------ Provided material ------
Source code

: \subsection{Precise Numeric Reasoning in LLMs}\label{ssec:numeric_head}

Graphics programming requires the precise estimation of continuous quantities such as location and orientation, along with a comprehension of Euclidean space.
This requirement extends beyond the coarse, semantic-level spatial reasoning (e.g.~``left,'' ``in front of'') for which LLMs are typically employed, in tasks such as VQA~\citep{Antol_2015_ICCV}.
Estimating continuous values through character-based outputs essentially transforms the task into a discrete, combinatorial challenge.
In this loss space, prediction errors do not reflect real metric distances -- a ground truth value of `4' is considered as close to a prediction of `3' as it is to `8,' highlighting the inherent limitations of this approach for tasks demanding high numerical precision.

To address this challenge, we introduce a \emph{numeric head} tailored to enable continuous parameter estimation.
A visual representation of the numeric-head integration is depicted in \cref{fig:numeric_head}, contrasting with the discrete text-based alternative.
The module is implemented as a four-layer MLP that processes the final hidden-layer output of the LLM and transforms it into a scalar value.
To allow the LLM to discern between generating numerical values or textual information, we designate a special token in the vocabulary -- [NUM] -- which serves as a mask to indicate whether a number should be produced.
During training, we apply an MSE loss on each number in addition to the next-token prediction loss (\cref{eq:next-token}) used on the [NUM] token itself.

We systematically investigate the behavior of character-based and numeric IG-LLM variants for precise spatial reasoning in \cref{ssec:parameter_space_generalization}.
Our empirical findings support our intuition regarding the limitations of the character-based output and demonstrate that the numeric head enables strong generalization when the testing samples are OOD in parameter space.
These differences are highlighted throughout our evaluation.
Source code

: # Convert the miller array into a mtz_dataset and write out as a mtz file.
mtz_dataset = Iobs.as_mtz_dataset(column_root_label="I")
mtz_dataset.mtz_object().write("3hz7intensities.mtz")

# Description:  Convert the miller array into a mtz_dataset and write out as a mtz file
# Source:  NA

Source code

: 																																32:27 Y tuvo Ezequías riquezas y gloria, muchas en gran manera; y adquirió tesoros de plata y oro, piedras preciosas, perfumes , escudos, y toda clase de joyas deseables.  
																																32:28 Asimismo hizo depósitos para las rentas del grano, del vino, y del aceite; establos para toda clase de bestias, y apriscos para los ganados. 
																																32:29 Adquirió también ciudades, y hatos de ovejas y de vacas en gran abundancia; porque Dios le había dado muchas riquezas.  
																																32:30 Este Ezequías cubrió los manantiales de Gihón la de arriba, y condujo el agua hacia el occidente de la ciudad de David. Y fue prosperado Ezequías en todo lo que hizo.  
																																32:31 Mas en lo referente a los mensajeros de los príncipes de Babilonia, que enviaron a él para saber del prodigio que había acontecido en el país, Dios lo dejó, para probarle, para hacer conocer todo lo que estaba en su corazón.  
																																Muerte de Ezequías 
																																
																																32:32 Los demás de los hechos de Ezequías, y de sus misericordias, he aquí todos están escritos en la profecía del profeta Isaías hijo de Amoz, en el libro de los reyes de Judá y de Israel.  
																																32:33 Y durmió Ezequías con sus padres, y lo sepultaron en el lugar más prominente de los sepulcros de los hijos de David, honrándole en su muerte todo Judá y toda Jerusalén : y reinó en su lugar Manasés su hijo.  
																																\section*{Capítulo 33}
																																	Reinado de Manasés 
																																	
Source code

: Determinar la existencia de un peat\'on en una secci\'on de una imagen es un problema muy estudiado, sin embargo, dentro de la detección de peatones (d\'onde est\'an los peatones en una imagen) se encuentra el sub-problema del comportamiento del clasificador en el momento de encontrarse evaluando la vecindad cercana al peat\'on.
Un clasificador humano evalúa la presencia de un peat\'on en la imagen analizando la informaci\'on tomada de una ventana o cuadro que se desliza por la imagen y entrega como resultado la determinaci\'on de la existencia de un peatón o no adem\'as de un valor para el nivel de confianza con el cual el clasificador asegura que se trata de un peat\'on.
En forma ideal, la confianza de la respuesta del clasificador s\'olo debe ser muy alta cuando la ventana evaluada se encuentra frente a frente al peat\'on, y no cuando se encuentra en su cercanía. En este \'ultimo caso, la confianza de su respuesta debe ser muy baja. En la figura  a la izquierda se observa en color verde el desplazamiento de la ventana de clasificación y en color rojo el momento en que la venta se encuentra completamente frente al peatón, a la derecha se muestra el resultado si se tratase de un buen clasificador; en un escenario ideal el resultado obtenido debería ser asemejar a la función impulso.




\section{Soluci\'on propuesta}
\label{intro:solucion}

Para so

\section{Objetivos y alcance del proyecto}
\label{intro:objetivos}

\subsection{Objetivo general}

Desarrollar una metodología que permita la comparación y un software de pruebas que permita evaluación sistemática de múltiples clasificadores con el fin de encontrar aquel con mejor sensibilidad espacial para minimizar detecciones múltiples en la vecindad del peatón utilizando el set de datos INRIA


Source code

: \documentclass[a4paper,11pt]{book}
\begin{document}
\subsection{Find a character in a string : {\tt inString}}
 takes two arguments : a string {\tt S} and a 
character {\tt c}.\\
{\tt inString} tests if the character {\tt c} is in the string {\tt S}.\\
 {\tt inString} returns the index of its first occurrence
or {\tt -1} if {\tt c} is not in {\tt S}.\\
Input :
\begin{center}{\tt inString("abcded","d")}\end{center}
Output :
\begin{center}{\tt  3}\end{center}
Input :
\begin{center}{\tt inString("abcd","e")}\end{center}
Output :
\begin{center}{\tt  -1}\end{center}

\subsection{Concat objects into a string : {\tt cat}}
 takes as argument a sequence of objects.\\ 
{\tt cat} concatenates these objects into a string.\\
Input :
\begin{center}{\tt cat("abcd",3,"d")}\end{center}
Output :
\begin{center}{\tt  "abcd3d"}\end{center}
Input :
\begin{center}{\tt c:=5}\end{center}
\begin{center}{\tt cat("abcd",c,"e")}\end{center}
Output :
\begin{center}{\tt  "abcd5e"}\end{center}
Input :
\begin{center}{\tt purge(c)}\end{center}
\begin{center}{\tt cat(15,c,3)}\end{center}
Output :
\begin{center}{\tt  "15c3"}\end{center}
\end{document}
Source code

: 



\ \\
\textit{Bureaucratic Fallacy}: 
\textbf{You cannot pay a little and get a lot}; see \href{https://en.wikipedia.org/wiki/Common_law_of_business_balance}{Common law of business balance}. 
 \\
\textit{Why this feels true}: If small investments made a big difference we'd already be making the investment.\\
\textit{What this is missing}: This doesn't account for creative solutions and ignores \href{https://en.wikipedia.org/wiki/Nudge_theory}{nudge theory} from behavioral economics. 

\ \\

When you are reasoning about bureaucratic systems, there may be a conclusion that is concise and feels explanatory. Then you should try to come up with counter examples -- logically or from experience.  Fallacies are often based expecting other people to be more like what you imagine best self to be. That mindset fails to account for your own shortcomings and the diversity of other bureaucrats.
------
Word for word, write out the entries above again.

Source code

: \subsection{Precise Numeric Reasoning in LLMs}\label{ssec:numeric_head}

Graphics programming requires the precise estimation of continuous quantities such as location and orientation, along with a comprehension of Euclidean space.
This requirement extends beyond the coarse, semantic-level spatial reasoning (e.g.~``left,'' ``in front of'') for which LLMs are typically employed, in tasks such as VQA~\citep{Antol_2015_ICCV}.
Estimating continuous values through character-based outputs essentially transforms the task into a discrete, combinatorial challenge.
In this loss space, prediction errors do not reflect real metric distances -- a ground truth value of `4' is considered as close to a prediction of `3' as it is to `8,' highlighting the inherent limitations of this approach for tasks demanding high numerical precision.

To address this challenge, we introduce a \emph{numeric head} tailored to enable continuous parameter estimation.
A visual representation of the numeric-head integration is depicted in \cref{fig:numeric_head}, contrasting with the discrete text-based alternative.
The module is implemented as a four-layer MLP that processes the final hidden-layer output of the LLM and transforms it into a scalar value.
To allow the LLM to discern between generating numerical values or textual information, we designate a special token in the vocabulary -- [NUM] -- which serves as a mask to indicate whether a number should be produced.
During training, we apply an MSE loss on each number in addition to the next-token prediction loss (\cref{eq:next-token}) used on the [NUM] token itself.

We systematically investigate the behavior of character-based and numeric IG-LLM variants for precise spatial reasoning in \cref{ssec:parameter_space_generalization}.
Our empirical findings support our intuition regarding the limitations of the character-based output and demonstrate that the numeric head enables strong generalization when the testing samples are OOD in parameter space.
These differences are highlighted throughout our evaluation.
Source code

: # Convert the miller array into a mtz_dataset and write out as a mtz file.
mtz_dataset = Iobs.as_mtz_dataset(column_root_label="I")
mtz_dataset.mtz_object().write("3hz7intensities.mtz")

# Description:  Convert the miller array into a mtz_dataset and write out as a mtz file
# Source:  NA

Source code

: 																																32:27 Y tuvo Ezequías riquezas y gloria, muchas en gran manera; y adquirió tesoros de plata y oro, piedras preciosas, perfumes , escudos, y toda clase de joyas deseables.  
																																32:28 Asimismo hizo depósitos para las rentas del grano, del vino, y del aceite; establos para toda clase de bestias, y apriscos para los ganados. 
																																32:29 Adquirió también ciudades, y hatos de ovejas y de vacas en gran abundancia; porque Dios le había dado muchas riquezas.  
																																32:30 Este Ezequías cubrió los manantiales de Gihón la de arriba, y condujo el agua hacia el occidente de la ciudad de David. Y fue prosperado Ezequías en todo lo que hizo.  
																																32:31 Mas en lo referente a los mensajeros de los príncipes de Babilonia, que enviaron a él para saber del prodigio que había acontecido en el país, Dios lo dejó, para probarle, para hacer conocer todo lo que estaba en su corazón.  
																																Muerte de Ezequías 
																																
																																32:32 Los demás de los hechos de Ezequías, y de sus misericordias, he aquí todos están escritos en la profecía del profeta Isaías hijo de Amoz, en el libro de los reyes de Judá y de Israel.  
																																32:33 Y durmió Ezequías con sus padres, y lo sepultaron en el lugar más prominente de los sepulcros de los hijos de David, honrándole en su muerte todo Judá y toda Jerusalén : y reinó en su lugar Manasés su hijo.  
																																\section*{Capítulo 33}
																																	Reinado de Manasés 
																																	
Source code

: Determinar la existencia de un peat\'on en una secci\'on de una imagen es un problema muy estudiado, sin embargo, dentro de la detección de peatones (d\'onde est\'an los peatones en una imagen) se encuentra el sub-problema del comportamiento del clasificador en el momento de encontrarse evaluando la vecindad cercana al peat\'on.
Un clasificador humano evalúa la presencia de un peat\'on en la imagen analizando la informaci\'on tomada de una ventana o cuadro que se desliza por la imagen y entrega como resultado la determinaci\'on de la existencia de un peatón o no adem\'as de un valor para el nivel de confianza con el cual el clasificador asegura que se trata de un peat\'on.
En forma ideal, la confianza de la respuesta del clasificador s\'olo debe ser muy alta cuando la ventana evaluada se encuentra frente a frente al peat\'on, y no cuando se encuentra en su cercanía. En este \'ultimo caso, la confianza de su respuesta debe ser muy baja. En la figura  a la izquierda se observa en color verde el desplazamiento de la ventana de clasificación y en color rojo el momento en que la venta se encuentra completamente frente al peatón, a la derecha se muestra el resultado si se tratase de un buen clasificador; en un escenario ideal el resultado obtenido debería ser asemejar a la función impulso.




\section{Soluci\'on propuesta}
\label{intro:solucion}

Para so

\section{Objetivos y alcance del proyecto}
\label{intro:objetivos}

\subsection{Objetivo general}

Desarrollar una metodología que permita la comparación y un software de pruebas que permita evaluación sistemática de múltiples clasificadores con el fin de encontrar aquel con mejor sensibilidad espacial para minimizar detecciones múltiples en la vecindad del peatón utilizando el set de datos INRIA


Source code

: \documentclass[a4paper,11pt]{book}
\begin{document}
\subsection{Find a character in a string : {\tt inString}}
 takes two arguments : a string {\tt S} and a 
character {\tt c}.\\
{\tt inString} tests if the character {\tt c} is in the string {\tt S}.\\
 {\tt inString} returns the index of its first occurrence
or {\tt -1} if {\tt c} is not in {\tt S}.\\
Input :
\begin{center}{\tt inString("abcded","d")}\end{center}
Output :
\begin{center}{\tt  3}\end{center}
Input :
\begin{center}{\tt inString("abcd","e")}\end{center}
Output :
\begin{center}{\tt  -1}\end{center}

\subsection{Concat objects into a string : {\tt cat}}
 takes as argument a sequence of objects.\\ 
{\tt cat} concatenates these objects into a string.\\
Input :
\begin{center}{\tt cat("abcd",3,"d")}\end{center}
Output :
\begin{center}{\tt  "abcd3d"}\end{center}
Input :
\begin{center}{\tt c:=5}\end{center}
\begin{center}{\tt cat("abcd",c,"e")}\end{center}
Output :
\begin{center}{\tt  "abcd5e"}\end{center}
Input :
\begin{center}{\tt purge(c)}\end{center}
\begin{center}{\tt cat(15,c,3)}\end{center}
Output :
\begin{center}{\tt  "15c3"}\end{center}
\end{document}
Source code

: 



\ \\
\textit{Bureaucratic Fallacy}: 
\textbf{You cannot pay a little and get a lot}; see \href{https://en.wikipedia.org/wiki/Common_law_of_business_balance}{Common law of business balance}. 
 \\
\textit{Why this feels true}: If small investments made a big difference we'd already be making the investment.\\
\textit{What this is missing}: This doesn't account for creative solutions and ignores \href{https://en.wikipedia.org/wiki/Nudge_theory}{nudge theory} from behavioral economics. 

\ \\

When you are reasoning about bureaucratic systems, there may be a conclusion that is concise and feels explanatory. Then you should try to come up with counter examples -- logically or from experience.  Fallacies are often based expecting other people to be more like what you imagine best self to be. That mindset fails to account for your own shortcomings and the diversity of other bureaucrats.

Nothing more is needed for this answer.